Bandingkan dengan Washington DC, Ridwan Kamil Sebut IKN Nusantara Boros Lahan
"Makanya, sebenarnya saya tidak suka kampus-kampus di Indonesia yang terlalu jauh-jauh bangunannya. Jadi antarbangunan harus naik mobil turun mobil dan sebagainya. Lama-lama karena kebiasaan tidak menciptakan kota dengan ukuran skala yang benar, kita jadi terbiasa menerima budaya bahwa menikmati arsitektur harus naik mobil," lanjut dia.
Kang Emil juga mencontohkan Dubai yang sukses menjadi kota berasitektur modern, indah, dan inovatif, namun tidak nyaman untuk menjalani kehidupan.

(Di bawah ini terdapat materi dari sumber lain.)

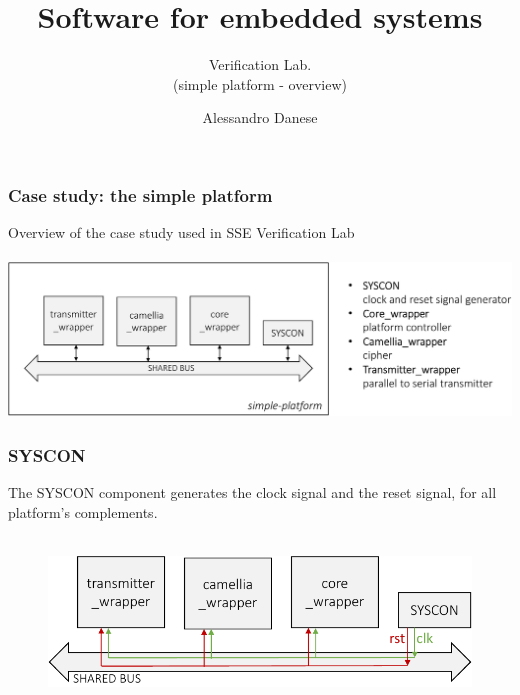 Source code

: \documentclass{beamer}
\title[About Beamer] %
{Software for embedded systems}
\subtitle{Verification Lab.\\ (simple platform - overview)}
\author{Alessandro Danese}
\institute{University of Verona, Verona, Italy\\alessandro.danese@univr.it}
\begin{document}
 
\frame{\titlepage}
 

\begin{frame}
\frametitle{Case study: the simple platform}
\centering
Overview of the case study used in SSE Verification Lab\\~\\
\includegraphics[width=1\columnwidth]{figures/platform-overview-crop.pdf}
\end{frame}
 
\begin{frame}
\frametitle{SYSCON}
The SYSCON component generates the clock signal and the reset signal, 
for all platform's complements.\\~\\

\begin{figure}
	\centering
	\includegraphics[width=0.9\columnwidth]{figures/syscon-crop.pdf}
\end{figure}

\end{frame}
\end{document}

Dia menilai, Dubai menjadi contoh bagaimana penataan ruangnya tak mampu menyandingkan kaya dan miskin. Sebaliknya, justru melahirkan ketidakadilan ruang. Dia berharap, IKN belajar dari kegagalan-kegagalan di negara lain.
"Yang saya khawatirkan di tahap berikutnya dari Ibu Kota Negara ini adalah nanti hanya kumpulan katalog arsitekstur, kumpulan bangunan-bangunan yang dibahas estetikanya, teori-teori bangunannya, tapi tidak membentuk sebuah peradaban kota," kata Kang Emil.